Figure 4. MiR-27a and miR-27b recognize both predicted target sites in DPYD.

A, the 3′ UTR and 56 nucleotides of upstream coding ORF sequence of DPYD were cloned into expression vectors directly downstream of the Gaussia luciferase gene. The locations of the predicted miR-27a and miR-27b binding sites are indicated as solid black bars below the diagram. B, expression vectors harboring mutations in the predicted microRNA binding sites were generated. Dark marks on the diagram indicate that mutations were introduced into that particular site. Stable clonal HCT116 cell lines expressing each of the indicated vectors were generated. Three clonal lines each were generated expressing the single-site mutations (dark gray and light gray). Four clonal lines were generated to express the un-mutated construct (black) and the double-site disruptions (white).
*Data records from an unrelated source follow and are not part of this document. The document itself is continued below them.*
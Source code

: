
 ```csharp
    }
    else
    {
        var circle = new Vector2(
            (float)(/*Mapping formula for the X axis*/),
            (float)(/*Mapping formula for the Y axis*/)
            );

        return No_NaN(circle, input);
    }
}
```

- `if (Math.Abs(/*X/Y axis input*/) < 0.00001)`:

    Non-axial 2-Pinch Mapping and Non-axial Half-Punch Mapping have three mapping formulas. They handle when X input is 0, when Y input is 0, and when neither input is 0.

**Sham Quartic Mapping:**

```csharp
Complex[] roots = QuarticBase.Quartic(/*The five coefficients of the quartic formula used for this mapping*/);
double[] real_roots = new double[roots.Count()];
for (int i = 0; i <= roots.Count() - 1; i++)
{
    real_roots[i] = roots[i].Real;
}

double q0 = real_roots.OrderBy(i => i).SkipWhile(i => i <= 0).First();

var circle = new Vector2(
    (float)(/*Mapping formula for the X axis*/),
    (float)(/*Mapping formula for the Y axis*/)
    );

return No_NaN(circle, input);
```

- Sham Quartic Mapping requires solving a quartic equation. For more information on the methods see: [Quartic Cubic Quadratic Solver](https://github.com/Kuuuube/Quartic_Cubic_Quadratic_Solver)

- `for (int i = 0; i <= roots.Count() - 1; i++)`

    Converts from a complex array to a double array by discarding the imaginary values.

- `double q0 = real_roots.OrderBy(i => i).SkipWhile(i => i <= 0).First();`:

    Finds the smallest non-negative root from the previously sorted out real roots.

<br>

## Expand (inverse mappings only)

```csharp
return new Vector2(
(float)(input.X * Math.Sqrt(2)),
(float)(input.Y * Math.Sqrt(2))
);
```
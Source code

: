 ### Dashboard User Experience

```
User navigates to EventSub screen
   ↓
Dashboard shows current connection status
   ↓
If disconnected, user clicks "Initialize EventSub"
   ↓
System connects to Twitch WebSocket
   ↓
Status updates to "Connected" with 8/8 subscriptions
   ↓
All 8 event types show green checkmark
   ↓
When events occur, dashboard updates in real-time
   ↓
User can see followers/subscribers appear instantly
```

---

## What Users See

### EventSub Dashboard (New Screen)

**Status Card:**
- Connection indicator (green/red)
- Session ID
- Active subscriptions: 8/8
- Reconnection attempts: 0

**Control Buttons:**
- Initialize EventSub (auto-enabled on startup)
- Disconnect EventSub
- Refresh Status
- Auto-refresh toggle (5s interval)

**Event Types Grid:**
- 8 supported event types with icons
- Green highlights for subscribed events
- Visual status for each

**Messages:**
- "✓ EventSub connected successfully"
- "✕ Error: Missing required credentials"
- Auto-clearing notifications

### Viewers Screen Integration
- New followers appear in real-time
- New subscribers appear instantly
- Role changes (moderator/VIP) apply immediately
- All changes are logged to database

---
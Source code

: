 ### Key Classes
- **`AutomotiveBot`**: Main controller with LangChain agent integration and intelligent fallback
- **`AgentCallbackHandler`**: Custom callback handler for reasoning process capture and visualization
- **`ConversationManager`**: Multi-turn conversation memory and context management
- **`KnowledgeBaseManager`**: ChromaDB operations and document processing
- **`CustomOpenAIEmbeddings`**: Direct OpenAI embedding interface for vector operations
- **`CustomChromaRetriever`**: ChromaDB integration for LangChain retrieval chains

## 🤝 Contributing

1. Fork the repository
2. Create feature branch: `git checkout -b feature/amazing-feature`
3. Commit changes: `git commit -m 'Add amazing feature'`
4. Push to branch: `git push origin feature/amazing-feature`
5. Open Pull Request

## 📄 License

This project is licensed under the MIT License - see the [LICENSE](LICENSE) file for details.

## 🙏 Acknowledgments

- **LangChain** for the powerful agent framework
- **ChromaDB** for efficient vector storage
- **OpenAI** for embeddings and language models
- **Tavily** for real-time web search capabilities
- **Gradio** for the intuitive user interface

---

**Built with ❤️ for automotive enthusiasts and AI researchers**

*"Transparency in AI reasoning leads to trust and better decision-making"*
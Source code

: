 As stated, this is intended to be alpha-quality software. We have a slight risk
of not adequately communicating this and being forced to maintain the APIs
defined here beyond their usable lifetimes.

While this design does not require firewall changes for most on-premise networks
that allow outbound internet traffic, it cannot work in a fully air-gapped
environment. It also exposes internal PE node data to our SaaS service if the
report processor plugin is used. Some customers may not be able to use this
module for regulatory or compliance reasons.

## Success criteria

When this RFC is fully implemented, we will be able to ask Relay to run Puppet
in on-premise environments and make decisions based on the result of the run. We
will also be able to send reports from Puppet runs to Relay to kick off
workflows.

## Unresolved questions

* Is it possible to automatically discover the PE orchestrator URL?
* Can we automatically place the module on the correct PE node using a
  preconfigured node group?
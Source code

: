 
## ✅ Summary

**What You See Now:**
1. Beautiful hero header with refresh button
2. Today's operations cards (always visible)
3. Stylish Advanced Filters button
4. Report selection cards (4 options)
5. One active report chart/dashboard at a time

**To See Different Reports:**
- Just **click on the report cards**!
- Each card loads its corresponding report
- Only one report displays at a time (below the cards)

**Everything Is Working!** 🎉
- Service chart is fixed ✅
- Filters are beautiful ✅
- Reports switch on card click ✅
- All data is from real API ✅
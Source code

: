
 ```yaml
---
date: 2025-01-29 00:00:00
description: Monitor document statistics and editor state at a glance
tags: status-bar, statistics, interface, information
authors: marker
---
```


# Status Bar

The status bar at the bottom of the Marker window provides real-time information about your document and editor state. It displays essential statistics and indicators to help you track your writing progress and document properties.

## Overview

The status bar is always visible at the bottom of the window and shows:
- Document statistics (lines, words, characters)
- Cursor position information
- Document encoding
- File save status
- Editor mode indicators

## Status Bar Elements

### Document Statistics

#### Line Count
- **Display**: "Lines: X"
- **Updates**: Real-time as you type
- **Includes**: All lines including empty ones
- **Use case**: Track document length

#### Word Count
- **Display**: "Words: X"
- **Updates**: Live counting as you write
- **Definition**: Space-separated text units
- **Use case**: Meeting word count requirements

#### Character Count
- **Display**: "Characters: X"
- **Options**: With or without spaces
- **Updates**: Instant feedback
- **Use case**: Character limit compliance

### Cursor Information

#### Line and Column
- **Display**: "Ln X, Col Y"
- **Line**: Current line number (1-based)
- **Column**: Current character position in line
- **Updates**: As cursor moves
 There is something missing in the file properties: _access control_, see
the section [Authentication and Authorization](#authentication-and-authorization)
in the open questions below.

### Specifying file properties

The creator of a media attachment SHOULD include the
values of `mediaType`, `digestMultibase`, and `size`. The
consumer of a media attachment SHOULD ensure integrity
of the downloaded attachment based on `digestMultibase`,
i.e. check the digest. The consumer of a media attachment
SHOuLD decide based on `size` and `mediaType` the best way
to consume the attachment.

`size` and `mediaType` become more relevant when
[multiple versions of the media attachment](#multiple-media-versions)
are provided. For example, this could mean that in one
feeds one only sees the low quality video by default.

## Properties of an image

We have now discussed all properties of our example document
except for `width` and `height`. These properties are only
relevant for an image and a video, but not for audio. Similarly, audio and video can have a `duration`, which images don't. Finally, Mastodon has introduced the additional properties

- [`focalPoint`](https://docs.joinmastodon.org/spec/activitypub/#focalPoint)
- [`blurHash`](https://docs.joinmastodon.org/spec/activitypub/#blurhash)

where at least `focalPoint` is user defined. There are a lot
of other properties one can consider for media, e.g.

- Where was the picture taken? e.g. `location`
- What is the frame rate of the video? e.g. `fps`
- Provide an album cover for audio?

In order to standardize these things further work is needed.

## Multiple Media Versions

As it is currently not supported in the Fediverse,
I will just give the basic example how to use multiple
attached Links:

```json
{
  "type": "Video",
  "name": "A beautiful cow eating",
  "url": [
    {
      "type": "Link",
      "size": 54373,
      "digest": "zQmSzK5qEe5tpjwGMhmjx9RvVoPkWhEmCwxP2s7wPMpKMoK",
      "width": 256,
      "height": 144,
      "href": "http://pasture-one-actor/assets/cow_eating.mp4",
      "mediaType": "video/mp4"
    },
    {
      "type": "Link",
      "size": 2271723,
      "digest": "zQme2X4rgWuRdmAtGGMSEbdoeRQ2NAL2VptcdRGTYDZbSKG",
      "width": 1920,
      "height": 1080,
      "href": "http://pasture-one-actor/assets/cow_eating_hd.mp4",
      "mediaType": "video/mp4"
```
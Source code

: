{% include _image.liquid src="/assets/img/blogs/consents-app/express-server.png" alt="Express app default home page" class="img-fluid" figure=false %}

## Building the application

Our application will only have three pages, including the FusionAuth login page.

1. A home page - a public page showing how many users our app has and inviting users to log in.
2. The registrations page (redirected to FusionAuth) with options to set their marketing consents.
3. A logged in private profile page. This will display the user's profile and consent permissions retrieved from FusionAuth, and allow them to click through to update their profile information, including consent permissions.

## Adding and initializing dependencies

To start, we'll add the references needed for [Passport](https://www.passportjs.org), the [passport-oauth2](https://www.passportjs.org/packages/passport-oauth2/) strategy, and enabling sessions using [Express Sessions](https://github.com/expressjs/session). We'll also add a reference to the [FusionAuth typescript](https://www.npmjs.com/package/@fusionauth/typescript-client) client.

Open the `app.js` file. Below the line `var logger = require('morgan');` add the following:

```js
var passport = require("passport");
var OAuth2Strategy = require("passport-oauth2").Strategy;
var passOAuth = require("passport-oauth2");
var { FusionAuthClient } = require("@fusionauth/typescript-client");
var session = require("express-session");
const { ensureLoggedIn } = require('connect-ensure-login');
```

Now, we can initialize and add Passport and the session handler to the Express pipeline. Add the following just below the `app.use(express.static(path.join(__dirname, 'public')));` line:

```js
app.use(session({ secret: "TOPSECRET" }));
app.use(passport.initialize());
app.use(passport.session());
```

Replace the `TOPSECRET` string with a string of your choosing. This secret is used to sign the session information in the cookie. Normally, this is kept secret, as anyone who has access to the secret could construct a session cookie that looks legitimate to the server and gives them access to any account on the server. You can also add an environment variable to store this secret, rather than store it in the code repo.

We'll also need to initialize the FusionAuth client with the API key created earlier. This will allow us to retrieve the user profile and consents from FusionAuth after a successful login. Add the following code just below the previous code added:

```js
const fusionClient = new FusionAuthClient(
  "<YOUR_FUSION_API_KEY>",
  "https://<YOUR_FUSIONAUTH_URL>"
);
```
C Relative luciferase activity was determined following transfection with RNA mimics of miR-27a, miR-27b, and a non-targeting control microRNA. Results were normalized to the non-targeting control. Each cell line was transfected and relative luciferase activity measured in triplicate. The mean relative luciferase activity of clonal lines is presented +/− SD. P values were calculated using the two-tailed unpaired Student’s t test assuming normal distribution. Constructs showing significantly lower luciferase activity compared to clones expressing the double-mutations construct (P<0.05) are indicated with an asterisk; those showing significantly higher luciferase activity than clones expressing the un-mutated construct (P<0.05) are indicated with a dagger.